This is another in a series of posts to share some techniques that I wrote about in Web Operations Dashboards, Monitoring, and Alerting. In this article, I’m going to talk about incident investigations and the causations principles.
When things go wrong, it may be that some internal trigger such as a software release or configuration change has made things explode. It is also possible that some external factor has brought things down. Perhaps an increased load, or an attack, or a plain old infrastructure fault.
If you have a strong audit trail (not a paper-trail, but something automated that will track any code or configurations changes), you should be able to eliminate internal causes quite quickly. When the cause is not immediately obvious, you might benefit from some techniques I stole from philosophy and critical thinking. I call them causation principles, because let’s face it; everything sounds cool with a little verbal gravitas behind them.
In the context of incident management, there is a simple set of causation principles:
- Find correlations
- Arrange everything in the correct order
- Form a falsifiable hypothesis
- Test the hypothesis
Correlations are easier to find if you have some well designed monitoring dashboards. You’ll be able to track back from a symptom (slow response times) to some earlier metric that was impacted earlier.
To find the root cause you will need to eliminate metrics by ordering the changes chronologically, and removing noise caused by unrelated changes. The earliest metric left in your set is a likely candidate that will lead you to the root cause.

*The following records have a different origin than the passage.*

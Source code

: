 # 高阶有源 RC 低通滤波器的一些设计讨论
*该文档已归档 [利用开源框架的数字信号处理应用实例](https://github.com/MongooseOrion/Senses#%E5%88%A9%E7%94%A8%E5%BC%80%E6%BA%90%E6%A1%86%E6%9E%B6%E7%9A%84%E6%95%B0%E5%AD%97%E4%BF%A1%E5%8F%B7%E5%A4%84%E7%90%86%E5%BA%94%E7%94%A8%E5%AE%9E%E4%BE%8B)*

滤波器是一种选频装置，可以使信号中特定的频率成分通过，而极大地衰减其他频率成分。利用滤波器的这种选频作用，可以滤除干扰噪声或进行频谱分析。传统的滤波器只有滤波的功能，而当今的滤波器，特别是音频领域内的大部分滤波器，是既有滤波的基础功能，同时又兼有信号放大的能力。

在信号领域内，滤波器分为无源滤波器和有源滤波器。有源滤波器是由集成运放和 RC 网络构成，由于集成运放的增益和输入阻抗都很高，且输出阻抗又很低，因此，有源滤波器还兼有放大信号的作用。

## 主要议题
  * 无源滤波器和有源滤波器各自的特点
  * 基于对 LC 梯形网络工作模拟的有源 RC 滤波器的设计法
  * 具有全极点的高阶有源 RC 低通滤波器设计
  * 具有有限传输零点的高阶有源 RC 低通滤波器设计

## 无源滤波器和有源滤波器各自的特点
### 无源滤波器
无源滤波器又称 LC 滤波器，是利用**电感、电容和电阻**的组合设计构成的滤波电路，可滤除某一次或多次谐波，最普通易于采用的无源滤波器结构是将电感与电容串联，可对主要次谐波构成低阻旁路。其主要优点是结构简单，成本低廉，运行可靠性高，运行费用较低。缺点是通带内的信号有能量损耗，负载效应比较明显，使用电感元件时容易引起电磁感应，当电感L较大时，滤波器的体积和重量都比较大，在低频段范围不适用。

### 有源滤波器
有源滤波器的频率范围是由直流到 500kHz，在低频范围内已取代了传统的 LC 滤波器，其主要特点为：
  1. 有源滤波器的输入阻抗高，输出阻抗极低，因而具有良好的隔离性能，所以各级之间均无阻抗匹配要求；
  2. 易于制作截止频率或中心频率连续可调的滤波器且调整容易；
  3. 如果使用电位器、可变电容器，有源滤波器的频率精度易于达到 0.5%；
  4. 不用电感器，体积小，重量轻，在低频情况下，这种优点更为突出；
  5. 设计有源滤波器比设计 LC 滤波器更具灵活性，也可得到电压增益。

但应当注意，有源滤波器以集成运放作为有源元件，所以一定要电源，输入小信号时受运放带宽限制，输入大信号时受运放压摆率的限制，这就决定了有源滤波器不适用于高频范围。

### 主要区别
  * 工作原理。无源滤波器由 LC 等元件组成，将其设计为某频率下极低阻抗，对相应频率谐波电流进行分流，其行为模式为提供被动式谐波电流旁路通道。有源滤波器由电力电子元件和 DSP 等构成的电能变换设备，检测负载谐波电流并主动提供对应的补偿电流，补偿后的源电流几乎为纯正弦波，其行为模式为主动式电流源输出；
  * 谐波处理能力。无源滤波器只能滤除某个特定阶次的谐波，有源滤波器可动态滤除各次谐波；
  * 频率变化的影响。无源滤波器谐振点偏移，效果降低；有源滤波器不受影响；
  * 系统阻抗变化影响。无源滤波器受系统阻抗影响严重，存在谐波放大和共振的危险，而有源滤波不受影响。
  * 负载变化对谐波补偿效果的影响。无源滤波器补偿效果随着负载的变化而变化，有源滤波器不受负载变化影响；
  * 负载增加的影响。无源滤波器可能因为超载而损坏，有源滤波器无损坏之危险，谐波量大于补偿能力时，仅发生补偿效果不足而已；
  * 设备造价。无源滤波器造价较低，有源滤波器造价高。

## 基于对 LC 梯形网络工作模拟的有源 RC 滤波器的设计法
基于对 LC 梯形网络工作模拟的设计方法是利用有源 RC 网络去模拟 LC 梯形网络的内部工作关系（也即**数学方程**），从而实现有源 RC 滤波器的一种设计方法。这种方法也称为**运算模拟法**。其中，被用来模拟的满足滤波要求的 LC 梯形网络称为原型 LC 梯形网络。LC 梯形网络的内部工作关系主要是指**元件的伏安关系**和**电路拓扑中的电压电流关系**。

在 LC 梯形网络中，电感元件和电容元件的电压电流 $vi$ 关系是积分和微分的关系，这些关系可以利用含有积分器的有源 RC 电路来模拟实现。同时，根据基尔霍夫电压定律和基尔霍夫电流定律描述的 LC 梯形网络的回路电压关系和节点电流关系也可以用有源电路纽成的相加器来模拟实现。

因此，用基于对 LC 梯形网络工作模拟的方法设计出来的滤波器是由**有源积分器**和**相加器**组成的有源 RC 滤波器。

Once you have found a smoking gun, you can form a hypothesis about what will resolve the problem and test it out. Be prepared to drop your “dead certainty” if the evidence doesn’t support it. Your hypothesis should be easily falsifiable if you make a change and it doesn’t resolve the problem. You may be able to test the hypothesis on just a single server to get this answer.
Nothing is ever so urgent that it would stop you writing a journal to track your investigation. Keep detailed notes about anything you change during your investigation; you ought to undo changes that were undertaken as part of a hypothesis that you dis-proved.